Baby-Face Politics

A grisly slaying gives new life to an old idea—criminalizing the killing of a fetus.

The recent slaying of Heather Snively and her 8-month-old fetus reignited a hot-button political issue that's popped up here and all over America after similar tragedies.

Should Korena Roberts, the woman accused of killing Snively, be charged with a second homicide for cutting out Snively's nearly full-term baby—a boy who would have been named John Stephen?

State Sen. Bruce Starr (R-Hillsboro) has introduced Senate Bill 982, which would make "the murder, manslaughter, criminally negligent homicide, or aggravated vehicular homicide" of a fetus a prosecutable offense.

His bill would amend current laws in Oregon that require the fetus to have taken a breath to be considered a victim.

"When there are two dead bodies, then there should be two penalties," says Gayle Atteberry, executive director of Oregon Right to Life.

Starr, who didn't return calls from WW, said in a press release announcing his bill: "There is no doubt that there are two victims, two crimes, and two instances where justice must be served."

But there's a political subtext here: Such proposals emerged repeatedly from anti-abortion advocates seeking to have the law treat a fetus as a person with rights.

SB 982 is modeled after a measure—which made allowances for lawful abortion and any "acts committed by the pregnant woman"—that passed the then-Republican-controlled Oregon House in 2005. But the measure, House Bill 2020, failed to get through the Democratic-controlled Senate.

Starr's bill is unlikely to pass in the current Legislature, now in its final weeks and controlled by Democrats. But it surely puts Democrats and pro-choice advocates in a tough political spot arguing against criminalizing the death of a nearly-full term fetus under such grisly circumstances.

Women's advocates fear defining a fetus as a human being will lead to the erosion of women's rights.

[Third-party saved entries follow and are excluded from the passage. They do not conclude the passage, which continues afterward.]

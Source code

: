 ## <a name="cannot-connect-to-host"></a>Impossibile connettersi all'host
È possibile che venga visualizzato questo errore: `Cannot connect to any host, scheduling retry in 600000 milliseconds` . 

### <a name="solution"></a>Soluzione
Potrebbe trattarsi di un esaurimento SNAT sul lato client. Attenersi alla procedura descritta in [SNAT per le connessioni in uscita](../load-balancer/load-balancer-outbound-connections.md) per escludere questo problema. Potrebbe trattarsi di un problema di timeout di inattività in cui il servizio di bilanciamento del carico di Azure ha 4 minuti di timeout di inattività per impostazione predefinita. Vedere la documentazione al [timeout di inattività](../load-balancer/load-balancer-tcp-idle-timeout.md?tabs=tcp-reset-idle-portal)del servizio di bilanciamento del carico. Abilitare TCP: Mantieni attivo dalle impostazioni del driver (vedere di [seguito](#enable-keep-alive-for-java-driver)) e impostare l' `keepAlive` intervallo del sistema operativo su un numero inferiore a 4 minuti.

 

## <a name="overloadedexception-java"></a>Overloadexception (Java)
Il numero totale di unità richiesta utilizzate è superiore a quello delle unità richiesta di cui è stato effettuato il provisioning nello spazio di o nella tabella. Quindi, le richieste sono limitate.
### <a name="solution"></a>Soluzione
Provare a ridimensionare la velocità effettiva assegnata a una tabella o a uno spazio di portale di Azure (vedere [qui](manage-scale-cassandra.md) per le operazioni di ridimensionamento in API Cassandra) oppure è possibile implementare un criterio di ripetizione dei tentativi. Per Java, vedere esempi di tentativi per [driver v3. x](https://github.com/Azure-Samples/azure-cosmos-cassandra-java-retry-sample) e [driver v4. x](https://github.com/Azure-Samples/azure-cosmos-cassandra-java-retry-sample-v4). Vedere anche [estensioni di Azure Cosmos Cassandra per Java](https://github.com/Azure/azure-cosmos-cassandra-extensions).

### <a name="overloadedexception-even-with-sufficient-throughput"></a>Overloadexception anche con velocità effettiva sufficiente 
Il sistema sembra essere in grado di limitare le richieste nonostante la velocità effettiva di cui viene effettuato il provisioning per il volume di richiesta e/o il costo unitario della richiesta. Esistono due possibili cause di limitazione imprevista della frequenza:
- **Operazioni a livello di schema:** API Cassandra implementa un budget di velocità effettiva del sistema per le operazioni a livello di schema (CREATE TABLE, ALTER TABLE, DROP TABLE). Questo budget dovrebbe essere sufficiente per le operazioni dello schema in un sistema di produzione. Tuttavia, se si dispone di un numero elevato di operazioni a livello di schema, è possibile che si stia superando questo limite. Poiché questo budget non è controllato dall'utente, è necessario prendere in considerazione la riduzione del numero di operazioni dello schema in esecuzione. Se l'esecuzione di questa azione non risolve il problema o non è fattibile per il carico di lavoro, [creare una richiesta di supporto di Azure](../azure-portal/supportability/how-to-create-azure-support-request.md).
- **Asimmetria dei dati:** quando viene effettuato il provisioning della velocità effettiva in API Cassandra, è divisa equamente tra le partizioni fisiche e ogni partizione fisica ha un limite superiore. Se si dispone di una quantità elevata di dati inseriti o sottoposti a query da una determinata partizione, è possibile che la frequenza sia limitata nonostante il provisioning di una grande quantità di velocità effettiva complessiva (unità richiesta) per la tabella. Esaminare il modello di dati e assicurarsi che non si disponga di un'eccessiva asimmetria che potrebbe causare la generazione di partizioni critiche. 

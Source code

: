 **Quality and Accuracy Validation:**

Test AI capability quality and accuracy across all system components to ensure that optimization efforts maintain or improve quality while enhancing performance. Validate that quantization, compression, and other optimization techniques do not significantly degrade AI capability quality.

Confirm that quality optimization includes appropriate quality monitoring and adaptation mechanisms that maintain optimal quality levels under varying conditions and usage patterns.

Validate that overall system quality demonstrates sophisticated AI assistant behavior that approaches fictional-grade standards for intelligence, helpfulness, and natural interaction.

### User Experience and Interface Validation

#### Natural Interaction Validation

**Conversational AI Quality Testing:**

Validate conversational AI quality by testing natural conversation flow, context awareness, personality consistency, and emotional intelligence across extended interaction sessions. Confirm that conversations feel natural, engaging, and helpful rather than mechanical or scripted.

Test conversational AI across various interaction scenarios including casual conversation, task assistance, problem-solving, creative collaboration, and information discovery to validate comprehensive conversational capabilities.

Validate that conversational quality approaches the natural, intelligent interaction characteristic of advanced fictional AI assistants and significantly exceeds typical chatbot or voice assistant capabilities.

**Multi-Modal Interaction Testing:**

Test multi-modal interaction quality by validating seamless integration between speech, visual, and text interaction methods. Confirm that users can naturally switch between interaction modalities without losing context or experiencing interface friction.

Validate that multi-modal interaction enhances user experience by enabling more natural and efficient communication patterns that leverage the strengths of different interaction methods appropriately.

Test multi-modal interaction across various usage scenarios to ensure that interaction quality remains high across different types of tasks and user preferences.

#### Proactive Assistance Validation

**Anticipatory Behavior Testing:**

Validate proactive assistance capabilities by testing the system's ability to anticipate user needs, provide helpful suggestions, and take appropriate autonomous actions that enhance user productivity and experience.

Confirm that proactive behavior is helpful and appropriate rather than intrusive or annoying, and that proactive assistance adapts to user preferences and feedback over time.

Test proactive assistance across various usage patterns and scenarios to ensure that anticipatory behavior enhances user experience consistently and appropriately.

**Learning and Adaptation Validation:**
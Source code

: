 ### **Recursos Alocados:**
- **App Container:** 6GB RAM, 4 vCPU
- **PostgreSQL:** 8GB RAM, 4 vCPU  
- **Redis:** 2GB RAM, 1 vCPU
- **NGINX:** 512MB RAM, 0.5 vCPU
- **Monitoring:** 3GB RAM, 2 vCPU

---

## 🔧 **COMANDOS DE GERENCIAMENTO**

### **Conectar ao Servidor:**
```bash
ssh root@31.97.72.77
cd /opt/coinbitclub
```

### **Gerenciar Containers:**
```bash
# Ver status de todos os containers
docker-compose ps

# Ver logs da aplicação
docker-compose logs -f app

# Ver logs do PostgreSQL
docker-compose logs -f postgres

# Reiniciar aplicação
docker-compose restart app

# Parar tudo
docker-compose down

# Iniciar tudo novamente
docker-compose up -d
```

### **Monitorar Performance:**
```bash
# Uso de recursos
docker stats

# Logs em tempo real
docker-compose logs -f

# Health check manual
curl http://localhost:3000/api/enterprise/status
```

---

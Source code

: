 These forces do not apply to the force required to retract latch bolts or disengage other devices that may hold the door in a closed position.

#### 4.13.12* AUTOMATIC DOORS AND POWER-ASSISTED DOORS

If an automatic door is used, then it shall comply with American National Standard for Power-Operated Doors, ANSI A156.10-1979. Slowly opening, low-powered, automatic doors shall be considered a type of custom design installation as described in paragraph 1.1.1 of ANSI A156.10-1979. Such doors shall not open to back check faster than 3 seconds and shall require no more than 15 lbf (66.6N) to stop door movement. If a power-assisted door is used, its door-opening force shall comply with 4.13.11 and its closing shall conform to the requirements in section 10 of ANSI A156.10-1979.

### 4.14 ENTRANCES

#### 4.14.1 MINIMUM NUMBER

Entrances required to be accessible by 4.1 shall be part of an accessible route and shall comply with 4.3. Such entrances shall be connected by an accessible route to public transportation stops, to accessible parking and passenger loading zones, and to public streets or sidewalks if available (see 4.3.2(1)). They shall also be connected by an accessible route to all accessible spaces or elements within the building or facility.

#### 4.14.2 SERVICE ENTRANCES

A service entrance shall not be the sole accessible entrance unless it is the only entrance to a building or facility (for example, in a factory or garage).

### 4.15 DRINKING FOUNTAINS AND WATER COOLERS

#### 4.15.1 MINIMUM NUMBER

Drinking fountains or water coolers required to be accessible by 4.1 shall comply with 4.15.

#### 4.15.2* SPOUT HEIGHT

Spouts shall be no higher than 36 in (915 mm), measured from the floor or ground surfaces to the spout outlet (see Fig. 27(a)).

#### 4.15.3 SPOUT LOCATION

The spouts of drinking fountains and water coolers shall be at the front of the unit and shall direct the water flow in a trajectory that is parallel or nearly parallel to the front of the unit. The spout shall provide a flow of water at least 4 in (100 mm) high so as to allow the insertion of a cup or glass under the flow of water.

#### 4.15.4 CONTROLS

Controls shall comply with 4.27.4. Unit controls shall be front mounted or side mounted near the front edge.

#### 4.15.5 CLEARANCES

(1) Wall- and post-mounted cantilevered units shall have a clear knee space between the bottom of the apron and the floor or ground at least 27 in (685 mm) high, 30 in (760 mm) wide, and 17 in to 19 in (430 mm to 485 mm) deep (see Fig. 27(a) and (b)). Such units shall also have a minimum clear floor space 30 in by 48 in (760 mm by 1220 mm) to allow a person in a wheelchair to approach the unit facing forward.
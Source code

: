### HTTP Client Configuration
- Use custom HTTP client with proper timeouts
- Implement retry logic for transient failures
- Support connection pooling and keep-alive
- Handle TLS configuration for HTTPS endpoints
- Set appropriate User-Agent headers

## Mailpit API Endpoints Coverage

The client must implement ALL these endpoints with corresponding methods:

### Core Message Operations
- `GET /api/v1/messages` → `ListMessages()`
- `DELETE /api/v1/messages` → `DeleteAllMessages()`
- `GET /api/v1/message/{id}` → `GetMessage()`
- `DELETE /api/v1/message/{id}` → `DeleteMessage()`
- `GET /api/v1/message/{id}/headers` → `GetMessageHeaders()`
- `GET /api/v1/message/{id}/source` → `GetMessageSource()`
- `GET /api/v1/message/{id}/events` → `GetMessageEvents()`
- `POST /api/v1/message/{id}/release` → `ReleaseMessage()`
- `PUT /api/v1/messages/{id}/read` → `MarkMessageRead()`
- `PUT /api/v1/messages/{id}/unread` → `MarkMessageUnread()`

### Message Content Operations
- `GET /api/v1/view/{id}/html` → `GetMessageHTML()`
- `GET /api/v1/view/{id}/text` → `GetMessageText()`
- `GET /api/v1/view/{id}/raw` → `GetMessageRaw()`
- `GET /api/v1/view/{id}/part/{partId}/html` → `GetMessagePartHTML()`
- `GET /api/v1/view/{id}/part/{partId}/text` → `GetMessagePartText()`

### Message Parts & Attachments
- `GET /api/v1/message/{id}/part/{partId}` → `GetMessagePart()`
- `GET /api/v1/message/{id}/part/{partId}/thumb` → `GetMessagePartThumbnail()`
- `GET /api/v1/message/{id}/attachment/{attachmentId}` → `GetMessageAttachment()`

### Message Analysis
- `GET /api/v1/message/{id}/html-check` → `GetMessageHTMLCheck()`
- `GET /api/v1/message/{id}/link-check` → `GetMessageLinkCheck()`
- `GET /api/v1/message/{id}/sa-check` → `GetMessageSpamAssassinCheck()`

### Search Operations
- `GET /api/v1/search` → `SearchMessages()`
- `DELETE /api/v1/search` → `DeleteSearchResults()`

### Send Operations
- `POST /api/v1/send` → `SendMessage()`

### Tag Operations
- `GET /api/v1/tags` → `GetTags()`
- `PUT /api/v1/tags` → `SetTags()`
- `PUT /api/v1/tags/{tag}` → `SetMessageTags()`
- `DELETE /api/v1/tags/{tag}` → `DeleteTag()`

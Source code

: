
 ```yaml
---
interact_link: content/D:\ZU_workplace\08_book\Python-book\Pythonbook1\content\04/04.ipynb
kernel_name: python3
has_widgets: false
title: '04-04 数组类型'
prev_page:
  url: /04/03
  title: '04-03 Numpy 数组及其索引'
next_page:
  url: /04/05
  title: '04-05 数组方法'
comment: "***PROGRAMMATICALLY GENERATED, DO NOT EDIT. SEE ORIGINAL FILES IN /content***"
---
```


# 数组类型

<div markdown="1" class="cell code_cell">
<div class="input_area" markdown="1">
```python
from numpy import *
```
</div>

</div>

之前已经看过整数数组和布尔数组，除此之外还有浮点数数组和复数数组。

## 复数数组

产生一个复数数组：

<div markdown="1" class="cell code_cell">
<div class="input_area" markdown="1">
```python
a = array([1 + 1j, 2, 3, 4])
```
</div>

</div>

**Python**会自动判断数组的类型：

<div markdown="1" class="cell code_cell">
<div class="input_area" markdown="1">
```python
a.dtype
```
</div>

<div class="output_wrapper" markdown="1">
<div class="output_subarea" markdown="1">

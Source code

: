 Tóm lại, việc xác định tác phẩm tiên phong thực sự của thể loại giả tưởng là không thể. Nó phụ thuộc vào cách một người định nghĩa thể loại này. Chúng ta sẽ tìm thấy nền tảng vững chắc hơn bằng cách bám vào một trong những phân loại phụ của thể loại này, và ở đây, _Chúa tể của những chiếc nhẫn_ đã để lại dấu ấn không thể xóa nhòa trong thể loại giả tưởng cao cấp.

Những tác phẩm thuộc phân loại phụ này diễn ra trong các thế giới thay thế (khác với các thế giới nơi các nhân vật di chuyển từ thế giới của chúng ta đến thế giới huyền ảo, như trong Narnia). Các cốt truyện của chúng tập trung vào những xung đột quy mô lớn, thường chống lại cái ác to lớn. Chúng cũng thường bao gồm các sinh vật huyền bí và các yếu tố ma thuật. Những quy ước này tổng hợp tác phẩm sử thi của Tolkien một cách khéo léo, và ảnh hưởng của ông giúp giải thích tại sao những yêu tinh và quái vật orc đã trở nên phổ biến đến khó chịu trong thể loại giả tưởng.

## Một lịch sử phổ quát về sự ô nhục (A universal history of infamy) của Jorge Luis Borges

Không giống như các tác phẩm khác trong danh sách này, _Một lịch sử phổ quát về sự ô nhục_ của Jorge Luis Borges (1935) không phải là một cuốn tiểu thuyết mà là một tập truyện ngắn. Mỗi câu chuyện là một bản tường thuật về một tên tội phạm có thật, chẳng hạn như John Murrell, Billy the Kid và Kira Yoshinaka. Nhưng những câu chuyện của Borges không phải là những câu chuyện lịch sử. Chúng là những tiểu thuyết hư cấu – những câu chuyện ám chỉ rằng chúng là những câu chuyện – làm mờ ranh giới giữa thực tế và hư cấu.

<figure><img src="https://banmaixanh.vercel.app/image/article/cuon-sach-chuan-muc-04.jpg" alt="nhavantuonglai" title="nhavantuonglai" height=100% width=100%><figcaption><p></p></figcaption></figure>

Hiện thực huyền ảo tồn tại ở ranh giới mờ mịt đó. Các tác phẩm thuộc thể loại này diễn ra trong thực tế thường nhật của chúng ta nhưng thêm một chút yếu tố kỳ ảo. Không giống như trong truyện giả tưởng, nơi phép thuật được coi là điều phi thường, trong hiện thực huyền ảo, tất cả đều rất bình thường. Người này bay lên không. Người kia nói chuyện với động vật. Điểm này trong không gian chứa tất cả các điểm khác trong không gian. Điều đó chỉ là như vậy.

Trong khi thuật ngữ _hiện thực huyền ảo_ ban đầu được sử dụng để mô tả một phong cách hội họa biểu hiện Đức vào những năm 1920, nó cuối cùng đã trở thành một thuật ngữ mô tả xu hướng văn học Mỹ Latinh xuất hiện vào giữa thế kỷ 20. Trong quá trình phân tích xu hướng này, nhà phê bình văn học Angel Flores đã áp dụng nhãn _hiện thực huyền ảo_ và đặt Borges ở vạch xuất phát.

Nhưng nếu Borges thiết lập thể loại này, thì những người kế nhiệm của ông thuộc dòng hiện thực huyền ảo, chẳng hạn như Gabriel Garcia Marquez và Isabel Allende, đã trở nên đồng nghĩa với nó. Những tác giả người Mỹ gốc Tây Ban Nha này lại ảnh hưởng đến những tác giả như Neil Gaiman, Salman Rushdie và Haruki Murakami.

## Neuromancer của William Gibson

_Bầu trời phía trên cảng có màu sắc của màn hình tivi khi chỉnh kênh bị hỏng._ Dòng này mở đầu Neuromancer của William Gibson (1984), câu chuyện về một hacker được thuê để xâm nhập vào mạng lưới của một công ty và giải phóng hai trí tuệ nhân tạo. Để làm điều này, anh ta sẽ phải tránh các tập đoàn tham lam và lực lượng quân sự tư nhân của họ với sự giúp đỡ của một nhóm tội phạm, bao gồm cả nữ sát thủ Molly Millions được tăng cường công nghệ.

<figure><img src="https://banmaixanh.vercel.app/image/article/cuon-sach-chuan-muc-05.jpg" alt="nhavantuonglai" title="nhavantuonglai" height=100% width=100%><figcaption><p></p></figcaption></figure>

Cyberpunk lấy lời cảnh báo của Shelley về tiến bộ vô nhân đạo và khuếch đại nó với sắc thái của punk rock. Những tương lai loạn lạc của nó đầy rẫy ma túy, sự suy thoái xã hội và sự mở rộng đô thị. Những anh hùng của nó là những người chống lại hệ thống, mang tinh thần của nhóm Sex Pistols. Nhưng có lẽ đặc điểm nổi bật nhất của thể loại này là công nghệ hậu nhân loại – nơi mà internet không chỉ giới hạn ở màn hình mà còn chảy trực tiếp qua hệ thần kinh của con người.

Lynn Paltrow, a spokeswoman for National Advocates for Pregnant Women, says such laws have been misused in the 36 states that have them "against pregnant women who are alleged to have harmed their fetuses." In Tennessee, for example, Beverly Ferguson pleaded guilty in 2005 to criminally negligent homicide after she delivered a stillborn that tested positive for cocaine.

And Starr's bill will face opposition from the American Civil Liberties Union, which in 2005 said the fetus-killing bill would "chip away at the legal foundation of a woman's right to choose abortion." David Fidanque, executive director of the ACLU's Oregon chapter, says Starr's newer proposal would violate due process, as it includes the statement: "It is no defense that the defendant did not know or could not reasonably have known the woman was pregnant."

While Starr's proposal troubles many women's advocates, officials with the local chapters of pro-choice groups such as Planned Parenthood and NARAL of Oregon were both reluctant to comment, with NARAL deputy director Laura Taylor saying, "At this point we don't have any comment out of respect for the family."

Bill Lunch, a political science professor at Oregon State University, says the bill's proponents know they're putting pro-choice adversaries in a bind by trying to use such a high-profile case to establish the legal cornerstone of a fetus being a person.

"The anti-abortion forces have tried a variety of disingenuous tactics," Lunch says, "to make marginal progress toward their goals."

FACT:

Beyond the 36 states with laws similar to the bill Starr is proposing, there's also a federal Unborn Victims of Violence Act. But that law is not applicable in the state's prosecution of Roberts.